What needs to be done: In the copy you make of the entries, no picture should appear, and every word must match.

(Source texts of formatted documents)
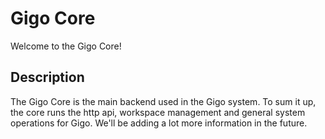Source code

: 
# Gigo Core

Welcome to the Gigo Core!

## Description

The Gigo Core is the main backend used in the Gigo system. To sum it up, the core runs the http api,
workspace management and general system operations for Gigo. We'll be adding a lot more information in the future.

Result:
Source code

: 
# Gigo Core

Welcome to the Gigo Core!

## Description

The Gigo Core is the main backend used in the Gigo system. To sum it up, the core runs the http api,
workspace management and general system operations for Gigo. We'll be adding a lot more information in the future.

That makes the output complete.